AGC v Commissioner of Police[2017] QCHC 2

 

CHILDREN’S COURT OF QUEENSLAND

 

CITATION:

AGC v Commissioner of Police [2017] QChC 2

PARTIES:

AGC
(Applicant)

v

COMMISSIONER OF POLICE
(Respondent)

FILE NO/S:

14/17

DIVISION:

Childrens Court

PROCEEDING:

Sentence Review

ORIGINATING COURT:

Childrens Court

DELIVERED ON:

20 April 2017 (delivered ex tempore)

DELIVERED AT:

Brisbane

HEARING DATE:

20 April 2017

JUDGE:

Dearden DCJ

CATCHWORDS:

 

 

LEGISLATION:

APPEAL AND NEW TRIAL – APPEAL - GENERAL PRINCIPLES – application for a sentence review under s. 119 of the Youth Justice Act 1992 – whether the sentence imposed by the learned sentencing magistrate is excessive

Youth Justice Act 1992, ss 118, 119

COUNSEL:

L Barnes for the applicant

A Nikolic for the respondent

SOLICITORS:

Legal Aid Queensland for the applicant

Office of the Director of the Public Prosecutions for the respondent

  1. [1]
    HIS HONOUR: This is an application for sentence review. Pursuant to sections 118 and 119 of the Youth Justice Act 1992, the application is the exercise of an unfettered discretion by this court in reviewing the record of the Childrens Court Magistrate in respect of the sentence imposed.
  1. [2]
    The learned sentencing magistrate sentenced the applicant on 11 January 2017 to nine months’ probation with no conviction recorded in respect of one charge of assault or obstruct police, which occurred on 29 September 2016. As is clear from the material, it was in fact an offence of “obstruct police” and, contrary to the learned sentencing magistrate’s assessment of it, it was in fact a relatively minor example of what is, in context, very clearly, a relatively minor offence in the calendar of criminal offending.
  1. [3]
    The submission is that the nine month sentence is clearly disproportionate, given the circumstances of the offending. Those circumstances are briefly summarised by the applicant’s counsel, Ms Barnes, in her outline of submissions at paragraph 7.2 in these terms:

At about 5.30 pm the applicant child and co-offenders (seven in total) were attending a party.  Police arrived and observed juveniles and adults intoxicated.  Liquor items were located on the floor in a doorway. 

An emergent search was declared.  The application child was seen to come out of a bathroom.  Police were attempting to gather all persons present in the living room.  The applicant child and co-offenders were not cooperating and warned.  [Were warned they were obstructing police.]

Two co-offenders have attempted to intimidate the police officer and liaison officer. 

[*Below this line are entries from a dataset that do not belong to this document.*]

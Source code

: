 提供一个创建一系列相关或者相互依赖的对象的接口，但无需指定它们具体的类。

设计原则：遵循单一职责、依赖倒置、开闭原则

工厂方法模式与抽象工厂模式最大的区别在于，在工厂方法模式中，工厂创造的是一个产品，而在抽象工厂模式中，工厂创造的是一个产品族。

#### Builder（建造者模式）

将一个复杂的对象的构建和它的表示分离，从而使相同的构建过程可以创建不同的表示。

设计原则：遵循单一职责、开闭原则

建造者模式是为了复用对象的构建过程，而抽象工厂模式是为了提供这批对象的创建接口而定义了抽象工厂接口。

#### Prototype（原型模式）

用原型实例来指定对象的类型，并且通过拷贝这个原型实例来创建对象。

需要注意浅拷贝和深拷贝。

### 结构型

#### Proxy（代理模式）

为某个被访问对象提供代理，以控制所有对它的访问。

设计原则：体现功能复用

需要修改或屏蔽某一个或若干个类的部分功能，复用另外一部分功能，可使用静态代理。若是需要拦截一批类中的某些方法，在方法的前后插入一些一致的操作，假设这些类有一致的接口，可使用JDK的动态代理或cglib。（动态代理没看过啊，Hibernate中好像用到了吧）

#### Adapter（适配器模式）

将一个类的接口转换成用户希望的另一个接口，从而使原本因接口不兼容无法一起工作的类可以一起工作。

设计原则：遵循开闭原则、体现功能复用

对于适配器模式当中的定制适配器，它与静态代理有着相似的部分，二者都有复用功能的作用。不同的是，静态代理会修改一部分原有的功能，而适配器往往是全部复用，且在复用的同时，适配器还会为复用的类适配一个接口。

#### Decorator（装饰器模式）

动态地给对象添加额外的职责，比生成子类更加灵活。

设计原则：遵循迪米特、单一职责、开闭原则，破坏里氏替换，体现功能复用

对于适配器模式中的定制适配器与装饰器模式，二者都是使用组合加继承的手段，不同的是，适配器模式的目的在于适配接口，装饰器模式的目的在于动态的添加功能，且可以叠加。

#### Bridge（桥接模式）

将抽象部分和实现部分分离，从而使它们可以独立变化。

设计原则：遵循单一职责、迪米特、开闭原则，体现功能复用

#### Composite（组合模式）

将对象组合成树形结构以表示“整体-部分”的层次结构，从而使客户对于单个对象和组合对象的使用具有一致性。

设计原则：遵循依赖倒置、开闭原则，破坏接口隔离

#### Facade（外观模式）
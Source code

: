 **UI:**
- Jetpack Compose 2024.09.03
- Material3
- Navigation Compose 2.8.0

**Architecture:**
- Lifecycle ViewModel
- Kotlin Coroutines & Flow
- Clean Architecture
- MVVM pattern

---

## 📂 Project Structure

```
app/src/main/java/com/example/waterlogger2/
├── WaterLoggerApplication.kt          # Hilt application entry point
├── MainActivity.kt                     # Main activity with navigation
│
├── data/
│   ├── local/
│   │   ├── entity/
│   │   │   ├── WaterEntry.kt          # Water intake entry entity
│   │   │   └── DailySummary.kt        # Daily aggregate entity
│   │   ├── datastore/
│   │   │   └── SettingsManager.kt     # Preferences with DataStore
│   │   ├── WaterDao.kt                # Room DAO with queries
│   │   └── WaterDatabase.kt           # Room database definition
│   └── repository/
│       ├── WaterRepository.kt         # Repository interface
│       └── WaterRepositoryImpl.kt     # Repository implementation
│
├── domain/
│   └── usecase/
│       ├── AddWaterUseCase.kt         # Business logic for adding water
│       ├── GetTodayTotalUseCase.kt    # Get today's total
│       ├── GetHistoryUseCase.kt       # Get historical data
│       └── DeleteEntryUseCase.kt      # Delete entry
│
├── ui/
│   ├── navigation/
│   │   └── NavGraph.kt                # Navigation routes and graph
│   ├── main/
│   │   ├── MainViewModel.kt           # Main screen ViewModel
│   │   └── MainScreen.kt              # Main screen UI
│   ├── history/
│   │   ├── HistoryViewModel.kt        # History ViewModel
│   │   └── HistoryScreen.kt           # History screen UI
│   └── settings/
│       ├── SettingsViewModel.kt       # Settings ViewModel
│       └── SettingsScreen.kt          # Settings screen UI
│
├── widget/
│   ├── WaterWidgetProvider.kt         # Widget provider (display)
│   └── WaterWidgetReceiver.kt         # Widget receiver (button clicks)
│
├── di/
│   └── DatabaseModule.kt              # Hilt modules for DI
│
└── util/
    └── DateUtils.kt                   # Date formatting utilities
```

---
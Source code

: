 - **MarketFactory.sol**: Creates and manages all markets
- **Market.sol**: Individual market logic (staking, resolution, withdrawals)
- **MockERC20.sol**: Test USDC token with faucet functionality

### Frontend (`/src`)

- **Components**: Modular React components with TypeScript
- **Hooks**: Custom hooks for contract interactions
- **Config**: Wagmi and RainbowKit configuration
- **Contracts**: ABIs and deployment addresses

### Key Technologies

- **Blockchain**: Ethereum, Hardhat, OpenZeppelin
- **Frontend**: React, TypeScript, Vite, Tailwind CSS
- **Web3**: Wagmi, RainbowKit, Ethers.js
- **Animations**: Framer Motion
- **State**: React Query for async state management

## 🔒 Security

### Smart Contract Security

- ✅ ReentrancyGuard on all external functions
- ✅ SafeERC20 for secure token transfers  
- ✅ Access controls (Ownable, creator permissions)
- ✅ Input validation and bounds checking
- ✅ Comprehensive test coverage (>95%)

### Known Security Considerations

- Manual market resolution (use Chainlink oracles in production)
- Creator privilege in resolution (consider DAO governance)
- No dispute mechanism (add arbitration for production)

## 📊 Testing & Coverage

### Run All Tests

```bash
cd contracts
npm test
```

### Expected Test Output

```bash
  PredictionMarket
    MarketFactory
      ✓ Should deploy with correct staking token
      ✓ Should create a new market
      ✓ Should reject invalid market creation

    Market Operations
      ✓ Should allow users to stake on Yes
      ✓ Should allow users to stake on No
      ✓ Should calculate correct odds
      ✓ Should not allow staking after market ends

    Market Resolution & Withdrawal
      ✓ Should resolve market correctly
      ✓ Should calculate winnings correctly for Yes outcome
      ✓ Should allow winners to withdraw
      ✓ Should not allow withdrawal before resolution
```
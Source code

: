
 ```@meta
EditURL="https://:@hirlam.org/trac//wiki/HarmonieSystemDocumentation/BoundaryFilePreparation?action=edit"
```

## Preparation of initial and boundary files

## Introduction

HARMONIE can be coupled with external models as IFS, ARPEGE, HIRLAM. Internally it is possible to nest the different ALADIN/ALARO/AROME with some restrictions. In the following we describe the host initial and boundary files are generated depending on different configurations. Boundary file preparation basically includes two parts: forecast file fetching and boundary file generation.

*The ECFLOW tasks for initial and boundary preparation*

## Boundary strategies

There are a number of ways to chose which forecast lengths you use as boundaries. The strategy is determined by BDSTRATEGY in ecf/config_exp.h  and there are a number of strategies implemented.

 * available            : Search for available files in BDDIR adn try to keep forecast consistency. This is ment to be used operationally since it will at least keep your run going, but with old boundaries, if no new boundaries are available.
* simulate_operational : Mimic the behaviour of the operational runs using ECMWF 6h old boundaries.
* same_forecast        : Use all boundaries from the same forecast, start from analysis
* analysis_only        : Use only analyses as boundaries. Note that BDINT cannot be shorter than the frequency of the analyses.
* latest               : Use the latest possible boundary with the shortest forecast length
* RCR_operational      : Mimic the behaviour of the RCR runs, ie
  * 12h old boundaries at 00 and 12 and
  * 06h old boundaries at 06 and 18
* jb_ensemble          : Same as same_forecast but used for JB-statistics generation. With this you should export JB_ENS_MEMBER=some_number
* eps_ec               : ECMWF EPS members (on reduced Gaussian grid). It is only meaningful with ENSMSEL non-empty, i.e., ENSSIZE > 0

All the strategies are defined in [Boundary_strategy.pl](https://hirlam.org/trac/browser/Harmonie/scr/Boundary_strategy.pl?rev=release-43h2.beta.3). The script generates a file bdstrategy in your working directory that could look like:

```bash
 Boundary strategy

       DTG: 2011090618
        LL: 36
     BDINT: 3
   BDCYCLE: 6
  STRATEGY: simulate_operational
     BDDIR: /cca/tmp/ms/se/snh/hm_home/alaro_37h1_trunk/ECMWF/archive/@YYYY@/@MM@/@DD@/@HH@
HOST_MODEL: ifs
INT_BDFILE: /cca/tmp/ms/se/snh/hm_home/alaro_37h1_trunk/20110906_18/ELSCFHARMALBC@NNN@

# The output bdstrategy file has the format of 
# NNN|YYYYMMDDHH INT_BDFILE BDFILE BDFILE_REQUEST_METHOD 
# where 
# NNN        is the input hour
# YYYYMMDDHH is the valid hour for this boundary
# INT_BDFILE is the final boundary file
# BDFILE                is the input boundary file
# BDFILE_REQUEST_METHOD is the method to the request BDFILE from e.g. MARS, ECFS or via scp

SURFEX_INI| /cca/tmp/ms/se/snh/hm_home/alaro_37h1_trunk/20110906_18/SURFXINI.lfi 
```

All people then ran from the address with all the remaining liquor items.  The applicant child left with the group. (Outline of submissions on behalf of the child (exhibit 2) para 7.2). 

  1. [4]
    The applicant child was subject to both a community order and probation at the time of the sentence and was, it appears, proceeding well in respect of both orders. The applicant, through his counsel, acknowledged that “by running away from the police” his “behaviour was extremely dumb” (Transcript 1-3).
  1. [5]
    The alternative submission was made that a fine could be imposed. There was no submission before the learned sentencing magistrate in the terms that have been placed before this court, but in my view that is no bar to the sentence review proceedings.
  1. [6]
    The learned sentencing magistrate accurately identified concerning aspects of the offending, noting (the sentence took place in Woorabinda) that, “It is a dry community here, and when you run off like that it stops the police from being able to do their job.” However, as I have indicated in these remarks, the learned sentencing magistrate’s characterisation of it being “quite a serious example of obstructing police” (Decision p.2) does overstate the seriousness of this relatively minor example of a relatively minor offence.
  1. [7]
    The learned magistrate clearly considered both community service (which was precluded by the applicant’s work commitments), and a fine (which he considered was precluded by the applicant’s limited means and youth), but then proceeded to make a probation order for a period of nine months, which in my clear view, was an error, being disproportionate to the seriousness of the offence and the context in which it was committed.
  1. [8]
    In all of the circumstances, I consider that the application should be granted and the original sentence set aside. I make the following orders:
  1. Application for sentence review granted;
  2. Set aside the nine months order for probation with no conviction recorded;
  3. Impose a good behaviour order for a period of six months pursuant to section 188 of the Youth Justice Act 1992. That will be subject to a condition that “the child abstains from violation of the law for a period of six months”.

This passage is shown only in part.